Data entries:
★ ★ ★ ★ ★ ★ ★

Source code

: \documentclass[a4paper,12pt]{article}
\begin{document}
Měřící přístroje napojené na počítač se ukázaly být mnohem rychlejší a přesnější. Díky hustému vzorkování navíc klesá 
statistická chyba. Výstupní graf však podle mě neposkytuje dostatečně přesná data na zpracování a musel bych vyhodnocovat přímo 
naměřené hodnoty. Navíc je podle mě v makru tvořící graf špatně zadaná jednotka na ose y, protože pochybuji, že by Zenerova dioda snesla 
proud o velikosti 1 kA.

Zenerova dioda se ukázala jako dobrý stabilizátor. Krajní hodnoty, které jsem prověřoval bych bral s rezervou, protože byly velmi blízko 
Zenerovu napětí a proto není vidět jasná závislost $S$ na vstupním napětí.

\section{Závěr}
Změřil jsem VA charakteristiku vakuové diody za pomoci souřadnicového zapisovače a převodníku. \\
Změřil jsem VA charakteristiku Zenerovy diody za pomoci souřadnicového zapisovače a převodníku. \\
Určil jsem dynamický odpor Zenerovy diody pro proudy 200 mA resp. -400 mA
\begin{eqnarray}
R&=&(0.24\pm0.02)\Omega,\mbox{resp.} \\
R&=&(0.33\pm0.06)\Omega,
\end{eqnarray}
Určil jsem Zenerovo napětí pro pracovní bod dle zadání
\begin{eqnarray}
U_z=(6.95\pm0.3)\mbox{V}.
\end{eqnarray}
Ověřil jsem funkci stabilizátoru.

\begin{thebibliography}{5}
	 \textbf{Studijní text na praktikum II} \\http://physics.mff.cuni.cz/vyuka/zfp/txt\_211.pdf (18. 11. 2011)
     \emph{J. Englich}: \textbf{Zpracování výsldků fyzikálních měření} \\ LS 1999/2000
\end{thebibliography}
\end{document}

★ ★ ★ ★ ★ ★ ★

**Prompt**. From the data above, return every line from the line that has "statistická chyba. Výstupní" up to and including the line that has "Zenerova dioda se", exactly.

**Finished task**.
statistická chyba. Výstupní graf však podle mě neposkytuje dostatečně přesná data na zpracování a musel bych vyhodnocovat přímo 
naměřené hodnoty. Navíc je podle mě v makru tvořící graf špatně zadaná jednotka na ose y, protože pochybuji, že by Zenerova dioda snesla 
proud o velikosti 1 kA.

Zenerova dioda se ukázala jako dobrý stabilizátor. Krajní hodnoty, které jsem prověřoval bych bral s rezervou, protože byly velmi blízko 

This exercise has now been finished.